:: Available data ::
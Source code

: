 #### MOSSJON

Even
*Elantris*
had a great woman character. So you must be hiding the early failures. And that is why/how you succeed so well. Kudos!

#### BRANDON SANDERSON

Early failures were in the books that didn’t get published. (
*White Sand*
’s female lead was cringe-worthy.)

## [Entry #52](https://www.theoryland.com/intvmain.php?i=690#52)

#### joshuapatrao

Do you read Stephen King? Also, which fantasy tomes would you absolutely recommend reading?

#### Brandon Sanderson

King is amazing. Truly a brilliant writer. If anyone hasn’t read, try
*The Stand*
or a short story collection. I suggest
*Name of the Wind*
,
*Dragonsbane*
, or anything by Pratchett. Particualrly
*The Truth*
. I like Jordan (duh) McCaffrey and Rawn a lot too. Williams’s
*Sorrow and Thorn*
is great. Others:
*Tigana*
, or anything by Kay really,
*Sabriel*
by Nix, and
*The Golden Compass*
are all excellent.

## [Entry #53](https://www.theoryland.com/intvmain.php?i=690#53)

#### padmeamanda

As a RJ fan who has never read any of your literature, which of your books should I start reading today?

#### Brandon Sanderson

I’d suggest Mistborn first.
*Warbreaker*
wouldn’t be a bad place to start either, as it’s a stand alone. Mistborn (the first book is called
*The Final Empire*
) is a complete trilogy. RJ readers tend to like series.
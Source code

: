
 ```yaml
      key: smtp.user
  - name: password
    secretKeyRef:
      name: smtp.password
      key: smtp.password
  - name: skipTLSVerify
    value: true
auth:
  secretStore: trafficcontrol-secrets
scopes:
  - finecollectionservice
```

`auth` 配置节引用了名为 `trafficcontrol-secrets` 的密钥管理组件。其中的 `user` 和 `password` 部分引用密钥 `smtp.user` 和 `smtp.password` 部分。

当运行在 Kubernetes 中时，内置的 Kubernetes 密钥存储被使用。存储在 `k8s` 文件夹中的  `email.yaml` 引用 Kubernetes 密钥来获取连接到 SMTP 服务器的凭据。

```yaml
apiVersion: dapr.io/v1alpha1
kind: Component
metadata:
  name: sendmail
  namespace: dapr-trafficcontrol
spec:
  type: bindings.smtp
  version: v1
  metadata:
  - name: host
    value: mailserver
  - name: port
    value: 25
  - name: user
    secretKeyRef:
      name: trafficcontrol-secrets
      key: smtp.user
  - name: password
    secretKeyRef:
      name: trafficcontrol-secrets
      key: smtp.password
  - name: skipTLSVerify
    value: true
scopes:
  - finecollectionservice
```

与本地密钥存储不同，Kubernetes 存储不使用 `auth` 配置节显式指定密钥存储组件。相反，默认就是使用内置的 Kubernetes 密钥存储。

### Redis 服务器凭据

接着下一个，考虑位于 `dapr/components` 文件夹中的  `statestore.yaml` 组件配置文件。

:: What you should do ::
Output the full listing exactly as given.

:: Response to this exercise ::
Source code

: #### MOSSJON

Even
*Elantris*
had a great woman character. So you must be hiding the early failures. And that is why/how you succeed so well. Kudos!

#### BRANDON SANDERSON

Early failures were in the books that didn’t get published. (
*White Sand*
’s female lead was cringe-worthy.)

## [Entry #52](https://www.theoryland.com/intvmain.php?i=690#52)

#### joshuapatrao

Do you read Stephen King? Also, which fantasy tomes would you absolutely recommend reading?

#### Brandon Sanderson

King is amazing. Truly a brilliant writer. If anyone hasn’t read, try
*The Stand*
or a short story collection. I suggest
*Name of the Wind*
,
*Dragonsbane*
, or anything by Pratchett. Particualrly
*The Truth*
. I like Jordan (duh) McCaffrey and Rawn a lot too. Williams’s
*Sorrow and Thorn*
is great. Others:
*Tigana*
, or anything by Kay really,
*Sabriel*
by Nix, and
*The Golden Compass*
are all excellent.

## [Entry #53](https://www.theoryland.com/intvmain.php?i=690#53)

#### padmeamanda

As a RJ fan who has never read any of your literature, which of your books should I start reading today?

#### Brandon Sanderson

I’d suggest Mistborn first.
*Warbreaker*
wouldn’t be a bad place to start either, as it’s a stand alone. Mistborn (the first book is called
*The Final Empire*
) is a complete trilogy. RJ readers tend to like series.
Source code

:
 ```yaml
      key: smtp.user
  - name: password
    secretKeyRef:
      name: smtp.password
      key: smtp.password
  - name: skipTLSVerify
    value: true
auth:
  secretStore: trafficcontrol-secrets
scopes:
  - finecollectionservice
```

`auth` 配置节引用了名为 `trafficcontrol-secrets` 的密钥管理组件。其中的 `user` 和 `password` 部分引用密钥 `smtp.user` 和 `smtp.password` 部分。

当运行在 Kubernetes 中时，内置的 Kubernetes 密钥存储被使用。存储在 `k8s` 文件夹中的  `email.yaml` 引用 Kubernetes 密钥来获取连接到 SMTP 服务器的凭据。

```yaml
apiVersion: dapr.io/v1alpha1
kind: Component
metadata:
  name: sendmail
  namespace: dapr-trafficcontrol
spec:
  type: bindings.smtp
  version: v1
  metadata:
  - name: host
    value: mailserver
  - name: port
    value: 25
  - name: user
    secretKeyRef:
      name: trafficcontrol-secrets
      key: smtp.user
  - name: password
    secretKeyRef:
      name: trafficcontrol-secrets
      key: smtp.password
  - name: skipTLSVerify
    value: true
scopes:
  - finecollectionservice
```

与本地密钥存储不同，Kubernetes 存储不使用 `auth` 配置节显式指定密钥存储组件。相反，默认就是使用内置的 Kubernetes 密钥存储。

### Redis 服务器凭据

接着下一个，考虑位于 `dapr/components` 文件夹中的  `statestore.yaml` 组件配置文件。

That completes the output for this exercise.